ABSTRACT
Sociological scholarship on Latinx education and incarceration has been largely bifurcated, vexed by the seemingly incommensurable experiences of Latinxs that have attained their Ph.D.s and Latinx adolescents that have been pushed out of academia via the school-to-prison pipeline. This tendency of studying in isolation of what can be considered the poles of what might be considered a Latinx exceptionality and disposability continuum has led to the segmented study of each of these populations as separate and isolated processes.

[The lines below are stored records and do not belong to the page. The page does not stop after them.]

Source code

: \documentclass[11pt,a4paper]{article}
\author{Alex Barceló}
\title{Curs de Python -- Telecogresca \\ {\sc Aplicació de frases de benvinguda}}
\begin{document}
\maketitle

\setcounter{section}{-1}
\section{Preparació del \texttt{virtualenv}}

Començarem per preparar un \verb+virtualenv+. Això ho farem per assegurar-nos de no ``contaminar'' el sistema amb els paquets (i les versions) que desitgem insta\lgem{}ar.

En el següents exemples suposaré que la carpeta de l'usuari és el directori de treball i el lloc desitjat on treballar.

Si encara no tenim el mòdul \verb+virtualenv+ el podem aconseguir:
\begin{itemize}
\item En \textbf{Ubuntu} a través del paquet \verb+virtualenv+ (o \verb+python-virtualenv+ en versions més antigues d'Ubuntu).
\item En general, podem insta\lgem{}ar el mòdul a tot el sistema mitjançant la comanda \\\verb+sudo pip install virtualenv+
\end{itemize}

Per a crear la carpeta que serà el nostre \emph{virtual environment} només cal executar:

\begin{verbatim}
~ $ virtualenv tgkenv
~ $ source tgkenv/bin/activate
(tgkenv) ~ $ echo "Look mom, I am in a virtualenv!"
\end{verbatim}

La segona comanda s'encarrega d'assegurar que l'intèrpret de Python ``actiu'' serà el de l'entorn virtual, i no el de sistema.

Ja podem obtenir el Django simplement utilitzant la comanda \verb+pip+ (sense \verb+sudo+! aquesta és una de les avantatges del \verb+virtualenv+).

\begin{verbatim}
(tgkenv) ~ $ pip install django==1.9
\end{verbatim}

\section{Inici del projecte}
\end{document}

In an attempt to address this practice, my research reorients the lens to not see only one population as a site of inquiry but instead pans out to look at how two seemingly oppositionally construed groups of the same gender and racial strata navigate the institutions that they find themselves in. More specifically, my research seeks to establish parallels in how formerly incarcerated Latinas (those deemed ‘disposable’) navigate the Prison Industrial Complex and how Latina professors with Ph.D.s. (those deemed ‘exceptional’) navigate the Academic Industrial Complex and how these institutional operate despite having seemingly opposite functions. Utilizing a mujerista portraiture methodological framework, I conducted interviews/critical narratives with twenty formerly incarcerated Latinas and twenty Latina professors with Ph.D.s from carceral communities. Grounded in an Althusserian state apparatus framework informed by the intersectionality of the multiple layers of marginalization of these Latinas, my study asks the following questions: 1) What are the continuities in the gendered racialization of Latina prisoners and professors? 2) How do the sanctioned socialization processes of carceral and educational institutions socially control the parameters of these scripts? 3) In what ways do these State Apparatuses benefit from the disposability of Latina prisoners and the exceptionality of Latina professors? Finally, I ask 4) what is the shared ideological constellation that could facilitate a union between Latina faculty and incarcerated Latinas. The areas of inquiry that I connect are violence, social embeddedness, and institutionalization.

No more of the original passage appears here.